[Dataset entries]
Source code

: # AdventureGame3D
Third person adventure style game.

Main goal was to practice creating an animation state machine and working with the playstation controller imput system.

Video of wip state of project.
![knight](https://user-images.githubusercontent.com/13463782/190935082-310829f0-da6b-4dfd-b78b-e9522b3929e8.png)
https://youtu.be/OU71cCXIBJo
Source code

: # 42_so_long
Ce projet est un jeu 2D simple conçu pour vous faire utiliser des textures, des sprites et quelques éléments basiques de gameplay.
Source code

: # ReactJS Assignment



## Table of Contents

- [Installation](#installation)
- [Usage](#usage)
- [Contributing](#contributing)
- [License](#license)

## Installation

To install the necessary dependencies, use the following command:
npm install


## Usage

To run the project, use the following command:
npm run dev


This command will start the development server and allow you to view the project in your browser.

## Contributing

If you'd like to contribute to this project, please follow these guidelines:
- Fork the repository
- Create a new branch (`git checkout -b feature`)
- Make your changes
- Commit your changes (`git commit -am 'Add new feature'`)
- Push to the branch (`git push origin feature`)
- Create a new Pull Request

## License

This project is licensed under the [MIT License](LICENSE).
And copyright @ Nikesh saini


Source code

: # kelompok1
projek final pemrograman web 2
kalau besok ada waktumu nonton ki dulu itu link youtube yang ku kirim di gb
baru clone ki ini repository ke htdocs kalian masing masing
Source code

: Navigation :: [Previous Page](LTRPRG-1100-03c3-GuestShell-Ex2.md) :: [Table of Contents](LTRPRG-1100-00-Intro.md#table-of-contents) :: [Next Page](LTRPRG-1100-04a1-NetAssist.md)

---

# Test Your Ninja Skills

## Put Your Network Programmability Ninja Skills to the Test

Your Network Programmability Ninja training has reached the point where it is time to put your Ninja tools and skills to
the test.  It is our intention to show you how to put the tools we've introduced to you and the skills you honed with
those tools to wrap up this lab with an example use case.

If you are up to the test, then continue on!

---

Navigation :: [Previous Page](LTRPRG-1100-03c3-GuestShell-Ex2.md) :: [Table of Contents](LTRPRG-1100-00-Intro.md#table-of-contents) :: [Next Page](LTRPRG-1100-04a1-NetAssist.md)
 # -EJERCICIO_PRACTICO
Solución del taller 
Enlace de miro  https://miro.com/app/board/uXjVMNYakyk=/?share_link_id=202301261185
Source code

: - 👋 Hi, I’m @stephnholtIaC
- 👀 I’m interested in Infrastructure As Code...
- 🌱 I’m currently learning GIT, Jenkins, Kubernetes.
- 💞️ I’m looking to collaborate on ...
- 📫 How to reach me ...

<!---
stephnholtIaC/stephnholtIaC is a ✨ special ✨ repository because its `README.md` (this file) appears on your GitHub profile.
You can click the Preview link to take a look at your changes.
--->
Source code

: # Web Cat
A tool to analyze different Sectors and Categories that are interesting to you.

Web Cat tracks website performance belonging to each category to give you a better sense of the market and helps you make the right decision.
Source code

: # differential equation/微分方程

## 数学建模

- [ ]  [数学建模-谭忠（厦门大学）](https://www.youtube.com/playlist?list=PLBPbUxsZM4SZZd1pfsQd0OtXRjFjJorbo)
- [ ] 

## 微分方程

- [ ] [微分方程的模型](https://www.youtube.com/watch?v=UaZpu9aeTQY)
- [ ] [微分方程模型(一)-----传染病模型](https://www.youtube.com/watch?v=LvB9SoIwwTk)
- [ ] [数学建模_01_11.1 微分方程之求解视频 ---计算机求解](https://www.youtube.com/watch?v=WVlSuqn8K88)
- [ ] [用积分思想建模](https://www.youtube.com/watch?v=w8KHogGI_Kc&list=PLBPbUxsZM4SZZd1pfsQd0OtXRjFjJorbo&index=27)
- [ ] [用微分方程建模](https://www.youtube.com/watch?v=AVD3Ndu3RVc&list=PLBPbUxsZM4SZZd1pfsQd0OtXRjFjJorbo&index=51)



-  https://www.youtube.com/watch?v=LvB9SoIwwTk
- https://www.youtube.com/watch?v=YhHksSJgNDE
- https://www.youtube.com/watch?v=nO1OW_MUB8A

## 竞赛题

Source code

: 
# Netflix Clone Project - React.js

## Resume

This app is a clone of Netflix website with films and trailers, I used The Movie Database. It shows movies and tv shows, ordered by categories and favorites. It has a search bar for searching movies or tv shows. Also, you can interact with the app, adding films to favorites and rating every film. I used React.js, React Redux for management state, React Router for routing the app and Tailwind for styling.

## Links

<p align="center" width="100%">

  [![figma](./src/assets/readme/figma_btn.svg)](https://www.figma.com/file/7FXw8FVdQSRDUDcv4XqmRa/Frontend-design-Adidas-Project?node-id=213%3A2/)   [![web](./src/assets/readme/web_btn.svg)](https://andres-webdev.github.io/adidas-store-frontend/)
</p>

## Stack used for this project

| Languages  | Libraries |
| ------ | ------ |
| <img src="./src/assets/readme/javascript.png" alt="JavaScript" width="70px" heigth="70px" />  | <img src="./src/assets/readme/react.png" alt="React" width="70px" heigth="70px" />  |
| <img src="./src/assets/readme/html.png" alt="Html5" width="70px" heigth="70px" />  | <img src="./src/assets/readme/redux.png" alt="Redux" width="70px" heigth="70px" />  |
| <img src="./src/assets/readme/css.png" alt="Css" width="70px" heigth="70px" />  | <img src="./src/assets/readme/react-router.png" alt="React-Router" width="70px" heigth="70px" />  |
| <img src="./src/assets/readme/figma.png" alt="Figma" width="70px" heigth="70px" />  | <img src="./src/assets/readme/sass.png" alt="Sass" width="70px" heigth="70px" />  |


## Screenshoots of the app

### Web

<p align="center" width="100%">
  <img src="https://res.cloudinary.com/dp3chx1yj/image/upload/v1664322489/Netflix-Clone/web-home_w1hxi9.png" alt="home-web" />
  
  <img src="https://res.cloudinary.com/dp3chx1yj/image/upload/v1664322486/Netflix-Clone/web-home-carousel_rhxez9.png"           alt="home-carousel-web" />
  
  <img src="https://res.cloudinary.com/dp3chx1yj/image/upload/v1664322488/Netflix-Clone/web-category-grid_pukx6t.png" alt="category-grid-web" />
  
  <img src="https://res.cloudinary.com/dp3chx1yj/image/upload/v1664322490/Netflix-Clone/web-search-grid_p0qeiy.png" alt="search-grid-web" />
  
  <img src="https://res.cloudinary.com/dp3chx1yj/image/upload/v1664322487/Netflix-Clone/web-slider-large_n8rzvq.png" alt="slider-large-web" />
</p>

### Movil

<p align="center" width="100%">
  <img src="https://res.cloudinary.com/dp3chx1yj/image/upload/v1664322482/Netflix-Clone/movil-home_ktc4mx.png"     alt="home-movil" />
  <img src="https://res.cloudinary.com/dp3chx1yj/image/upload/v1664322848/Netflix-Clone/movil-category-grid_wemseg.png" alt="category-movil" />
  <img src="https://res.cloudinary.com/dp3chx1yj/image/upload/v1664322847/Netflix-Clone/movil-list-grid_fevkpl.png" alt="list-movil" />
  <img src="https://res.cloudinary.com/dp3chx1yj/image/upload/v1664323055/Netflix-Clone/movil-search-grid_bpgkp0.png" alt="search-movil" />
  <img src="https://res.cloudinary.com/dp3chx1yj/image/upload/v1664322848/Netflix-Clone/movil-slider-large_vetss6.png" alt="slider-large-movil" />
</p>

● **Activity**: Please make an exact copy of the lines above from the line with "- [License](#license)" through the line with "you honed with", both ends included.

● **Output for this exercise**:
- [License](#license)

## Installation

To install the necessary dependencies, use the following command:
npm install


## Usage

To run the project, use the following command:
npm run dev


This command will start the development server and allow you to view the project in your browser.

## Contributing

If you'd like to contribute to this project, please follow these guidelines:
- Fork the repository
- Create a new branch (`git checkout -b feature`)
- Make your changes
- Commit your changes (`git commit -am 'Add new feature'`)
- Push to the branch (`git push origin feature`)
- Create a new Pull Request

## License

This project is licensed under the [MIT License](LICENSE).
And copyright @ Nikesh saini


Source code

: # kelompok1
projek final pemrograman web 2
kalau besok ada waktumu nonton ki dulu itu link youtube yang ku kirim di gb
baru clone ki ini repository ke htdocs kalian masing masing
Source code

: Navigation :: [Previous Page](LTRPRG-1100-03c3-GuestShell-Ex2.md) :: [Table of Contents](LTRPRG-1100-00-Intro.md#table-of-contents) :: [Next Page](LTRPRG-1100-04a1-NetAssist.md)

---

# Test Your Ninja Skills

## Put Your Network Programmability Ninja Skills to the Test

Your Network Programmability Ninja training has reached the point where it is time to put your Ninja tools and skills to
the test.  It is our intention to show you how to put the tools we've introduced to you and the skills you honed with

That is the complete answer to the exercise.